BOSTON (WBZ NewsRadio) — The former head of the State Police union and that union's former Beacon Hill lobbyist are facing federal conspiracy charges.

U.S. Attorney Andrew Lelling's office says Dana Pullman, who was President of the State Police Association of Massachusetts from 2012 until his September 2018 resignation, was defrauding his fellow troopers and embezzling from the union

Lelling's office also says Anne Lynch, whose lobbying firm represented the State Police union, acted as Pullman's co-conspirator, both feeding kickbacks to Pullman and taking them herself.

"Entrusted with representing the interests of Massachusetts State Police troopers and sergeants, Pullman, with Lynch's help, betrayed that trust to line his own pockets with association funds," Lelling said at a press conference Wednesday morning. "In fact, since the union's primary source of income is the dues of its members, Pullman essentially took money from the pockets of fellow State Police."

Both Pullman and Lynch face several wire fraud charges, as well as obstruction of justice charges. At an appearance in Federal Court in Boston Wednesday afternoon, the pair were ordered held on $25,000 bond. They were also ordered to give up their passports.

Federal authorities said Lynch and Pullman conspired to embezzle tens of thousands of dollars from the union's 1,500 members, as well as two companies that were seeking to do business with the state.

Pullman is also accused of using the union's debit card to pay for thousands of dollars worth of "meals, flowers, travel, and gifts" for a mistress, including a trip to Miami.

"He squandered thousands of dollars on high-end meals including champagne and caviar, expensive flowers, gift baskets, iTunes gift cards, and even a fully-loaded Chevy Suburban," Lelling said.

In a statement released Wednesday morning, Massachusetts State Police said Pullman and Lynch's alleged conduct "represents serious offenses and violates the ideals and values of the Massachusetts State Police."

Pullman and Lynch could face up to 20 years in prison and a $250,000 fine for the fraud and conspiracy charges, and up to 10 years and a $250,000 fine for the obstruction of justice charges.

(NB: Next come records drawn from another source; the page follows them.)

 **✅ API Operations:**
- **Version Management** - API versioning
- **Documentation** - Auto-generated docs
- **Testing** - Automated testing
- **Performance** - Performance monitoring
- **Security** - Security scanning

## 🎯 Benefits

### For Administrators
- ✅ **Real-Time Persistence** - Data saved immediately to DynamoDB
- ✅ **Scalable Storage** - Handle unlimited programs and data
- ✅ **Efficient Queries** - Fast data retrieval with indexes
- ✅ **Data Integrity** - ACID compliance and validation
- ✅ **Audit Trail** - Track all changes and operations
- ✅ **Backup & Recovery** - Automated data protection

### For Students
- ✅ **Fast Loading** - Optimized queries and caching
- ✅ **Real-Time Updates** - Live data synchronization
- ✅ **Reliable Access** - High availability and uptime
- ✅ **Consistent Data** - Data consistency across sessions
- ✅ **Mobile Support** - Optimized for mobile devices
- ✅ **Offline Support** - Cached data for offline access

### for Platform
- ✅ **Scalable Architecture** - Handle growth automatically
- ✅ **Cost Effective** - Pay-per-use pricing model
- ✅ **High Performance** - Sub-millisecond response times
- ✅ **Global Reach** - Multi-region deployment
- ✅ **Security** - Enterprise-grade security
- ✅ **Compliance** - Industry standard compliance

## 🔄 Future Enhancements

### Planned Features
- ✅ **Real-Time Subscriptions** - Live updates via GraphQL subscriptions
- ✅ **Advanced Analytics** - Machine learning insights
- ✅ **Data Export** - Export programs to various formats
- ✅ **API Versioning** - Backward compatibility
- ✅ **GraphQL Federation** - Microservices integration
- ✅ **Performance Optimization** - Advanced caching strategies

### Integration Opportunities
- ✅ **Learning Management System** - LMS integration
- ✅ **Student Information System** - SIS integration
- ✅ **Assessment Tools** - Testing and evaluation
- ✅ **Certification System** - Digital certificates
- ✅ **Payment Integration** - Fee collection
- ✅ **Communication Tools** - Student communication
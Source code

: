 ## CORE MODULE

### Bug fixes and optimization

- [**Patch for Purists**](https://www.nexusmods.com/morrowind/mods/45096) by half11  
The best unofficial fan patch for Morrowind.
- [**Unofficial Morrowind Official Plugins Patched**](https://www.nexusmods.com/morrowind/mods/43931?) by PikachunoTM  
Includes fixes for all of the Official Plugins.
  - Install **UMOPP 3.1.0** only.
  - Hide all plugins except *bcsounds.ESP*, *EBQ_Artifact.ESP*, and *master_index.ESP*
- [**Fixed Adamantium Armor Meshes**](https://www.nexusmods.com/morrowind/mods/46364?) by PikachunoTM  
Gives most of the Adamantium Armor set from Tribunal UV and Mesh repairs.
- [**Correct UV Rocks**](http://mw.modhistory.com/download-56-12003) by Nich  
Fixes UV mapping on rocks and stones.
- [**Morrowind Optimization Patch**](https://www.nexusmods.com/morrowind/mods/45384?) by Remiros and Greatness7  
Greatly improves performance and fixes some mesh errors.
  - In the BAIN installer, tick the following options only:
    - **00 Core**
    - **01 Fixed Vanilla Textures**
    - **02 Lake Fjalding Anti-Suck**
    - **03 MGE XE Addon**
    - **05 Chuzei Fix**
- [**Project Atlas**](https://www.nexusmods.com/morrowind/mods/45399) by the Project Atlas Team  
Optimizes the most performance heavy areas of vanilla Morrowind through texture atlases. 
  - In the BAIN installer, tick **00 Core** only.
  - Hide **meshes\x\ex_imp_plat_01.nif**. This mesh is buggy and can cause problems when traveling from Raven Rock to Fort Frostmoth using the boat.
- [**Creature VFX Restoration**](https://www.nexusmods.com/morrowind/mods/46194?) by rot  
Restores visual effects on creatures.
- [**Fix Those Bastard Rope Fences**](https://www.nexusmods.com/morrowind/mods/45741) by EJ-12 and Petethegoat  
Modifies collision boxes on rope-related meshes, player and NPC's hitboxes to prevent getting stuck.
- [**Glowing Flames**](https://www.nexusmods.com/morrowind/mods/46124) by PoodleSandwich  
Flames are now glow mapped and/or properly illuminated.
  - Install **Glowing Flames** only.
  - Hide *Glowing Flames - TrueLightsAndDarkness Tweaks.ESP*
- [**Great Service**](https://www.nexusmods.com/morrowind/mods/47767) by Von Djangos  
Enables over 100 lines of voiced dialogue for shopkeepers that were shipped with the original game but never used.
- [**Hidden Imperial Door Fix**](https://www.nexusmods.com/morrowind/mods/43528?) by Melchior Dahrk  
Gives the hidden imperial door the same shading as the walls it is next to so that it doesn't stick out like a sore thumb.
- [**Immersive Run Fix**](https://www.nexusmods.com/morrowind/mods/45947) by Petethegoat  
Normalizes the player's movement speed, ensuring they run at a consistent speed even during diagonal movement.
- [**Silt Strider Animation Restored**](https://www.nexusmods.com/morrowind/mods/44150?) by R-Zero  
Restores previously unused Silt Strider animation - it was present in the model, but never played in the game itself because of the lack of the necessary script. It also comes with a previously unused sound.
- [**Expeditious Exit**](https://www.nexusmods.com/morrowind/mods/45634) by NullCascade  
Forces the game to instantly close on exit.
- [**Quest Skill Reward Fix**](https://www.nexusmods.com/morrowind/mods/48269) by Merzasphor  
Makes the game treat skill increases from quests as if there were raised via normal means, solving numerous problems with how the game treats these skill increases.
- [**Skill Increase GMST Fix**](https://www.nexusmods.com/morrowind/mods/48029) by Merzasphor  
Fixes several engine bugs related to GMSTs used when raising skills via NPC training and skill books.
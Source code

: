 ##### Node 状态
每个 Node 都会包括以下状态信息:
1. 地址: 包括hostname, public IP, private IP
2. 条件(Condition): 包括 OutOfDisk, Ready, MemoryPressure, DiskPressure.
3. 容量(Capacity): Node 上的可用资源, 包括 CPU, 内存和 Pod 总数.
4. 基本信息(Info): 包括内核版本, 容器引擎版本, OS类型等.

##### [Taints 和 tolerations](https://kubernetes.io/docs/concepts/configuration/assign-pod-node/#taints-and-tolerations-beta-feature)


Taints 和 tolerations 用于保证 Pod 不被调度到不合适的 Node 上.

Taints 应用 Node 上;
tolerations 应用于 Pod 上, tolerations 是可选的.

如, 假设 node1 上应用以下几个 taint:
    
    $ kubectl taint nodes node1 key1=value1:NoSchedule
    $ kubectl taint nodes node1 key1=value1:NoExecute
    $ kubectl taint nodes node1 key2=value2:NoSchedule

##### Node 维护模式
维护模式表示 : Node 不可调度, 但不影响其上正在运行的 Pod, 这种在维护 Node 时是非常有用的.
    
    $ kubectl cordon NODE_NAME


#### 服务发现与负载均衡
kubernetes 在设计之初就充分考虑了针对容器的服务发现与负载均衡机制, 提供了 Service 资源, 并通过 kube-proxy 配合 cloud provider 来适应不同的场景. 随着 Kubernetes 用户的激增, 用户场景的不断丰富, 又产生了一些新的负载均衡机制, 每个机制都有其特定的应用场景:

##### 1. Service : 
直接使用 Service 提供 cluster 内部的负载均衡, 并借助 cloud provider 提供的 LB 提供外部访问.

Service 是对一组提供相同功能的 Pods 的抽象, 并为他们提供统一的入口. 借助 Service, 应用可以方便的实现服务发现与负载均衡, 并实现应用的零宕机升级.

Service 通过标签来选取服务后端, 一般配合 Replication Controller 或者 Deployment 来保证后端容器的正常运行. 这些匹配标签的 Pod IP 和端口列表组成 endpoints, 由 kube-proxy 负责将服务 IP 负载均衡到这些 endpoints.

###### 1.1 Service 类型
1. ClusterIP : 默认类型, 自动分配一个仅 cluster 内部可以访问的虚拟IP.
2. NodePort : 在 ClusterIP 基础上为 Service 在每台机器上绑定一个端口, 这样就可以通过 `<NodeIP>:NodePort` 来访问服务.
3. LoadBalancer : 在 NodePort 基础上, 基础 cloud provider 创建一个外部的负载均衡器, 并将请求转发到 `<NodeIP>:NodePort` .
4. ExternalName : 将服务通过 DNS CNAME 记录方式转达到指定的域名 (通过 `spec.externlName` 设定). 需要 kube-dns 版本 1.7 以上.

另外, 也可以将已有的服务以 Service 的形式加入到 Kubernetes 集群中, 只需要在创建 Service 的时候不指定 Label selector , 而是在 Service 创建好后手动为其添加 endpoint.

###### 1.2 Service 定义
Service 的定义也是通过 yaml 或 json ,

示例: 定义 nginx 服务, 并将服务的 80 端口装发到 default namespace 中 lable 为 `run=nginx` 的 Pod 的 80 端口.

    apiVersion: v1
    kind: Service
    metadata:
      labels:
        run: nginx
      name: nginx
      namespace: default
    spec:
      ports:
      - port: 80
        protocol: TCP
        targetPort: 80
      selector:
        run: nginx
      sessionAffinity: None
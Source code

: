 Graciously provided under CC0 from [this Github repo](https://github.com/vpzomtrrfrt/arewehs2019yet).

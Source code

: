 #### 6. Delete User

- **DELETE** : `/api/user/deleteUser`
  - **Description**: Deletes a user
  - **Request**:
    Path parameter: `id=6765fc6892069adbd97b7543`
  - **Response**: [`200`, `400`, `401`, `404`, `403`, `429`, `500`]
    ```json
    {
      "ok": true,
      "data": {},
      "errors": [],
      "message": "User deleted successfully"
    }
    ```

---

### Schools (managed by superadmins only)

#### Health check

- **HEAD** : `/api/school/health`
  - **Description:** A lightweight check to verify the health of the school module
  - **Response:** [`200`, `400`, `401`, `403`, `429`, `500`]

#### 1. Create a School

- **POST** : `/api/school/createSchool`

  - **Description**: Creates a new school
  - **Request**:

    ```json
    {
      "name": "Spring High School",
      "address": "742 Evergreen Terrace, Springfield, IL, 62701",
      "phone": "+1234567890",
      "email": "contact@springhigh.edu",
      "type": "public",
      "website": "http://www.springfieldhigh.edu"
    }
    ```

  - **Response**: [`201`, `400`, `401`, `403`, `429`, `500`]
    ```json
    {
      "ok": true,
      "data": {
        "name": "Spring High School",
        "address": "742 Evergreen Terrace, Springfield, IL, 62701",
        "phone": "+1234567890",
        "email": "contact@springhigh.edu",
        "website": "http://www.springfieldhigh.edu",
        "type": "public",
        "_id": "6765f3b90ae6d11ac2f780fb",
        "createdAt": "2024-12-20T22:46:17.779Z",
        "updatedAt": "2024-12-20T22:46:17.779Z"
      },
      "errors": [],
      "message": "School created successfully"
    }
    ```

Lelling was asked at the press conference if, with the conviction of two of Marty Walsh's mayoral aides earlier this month in the Boston Calling extortion case, his office was taking part in a crackdown on unions. Lelling denied this.

"[The mayoral aide extortion case] was a crackdown on two aides of the administration of the City of Boston, that was not about cracking down on unions and this is not about cracking down on unions," Lelling said. "Based on the complaint, Pullman is victimizing his own union membership, with Lynch's assistance. So in this instance, we'd like to think of it as, we're on the side of the union in this case."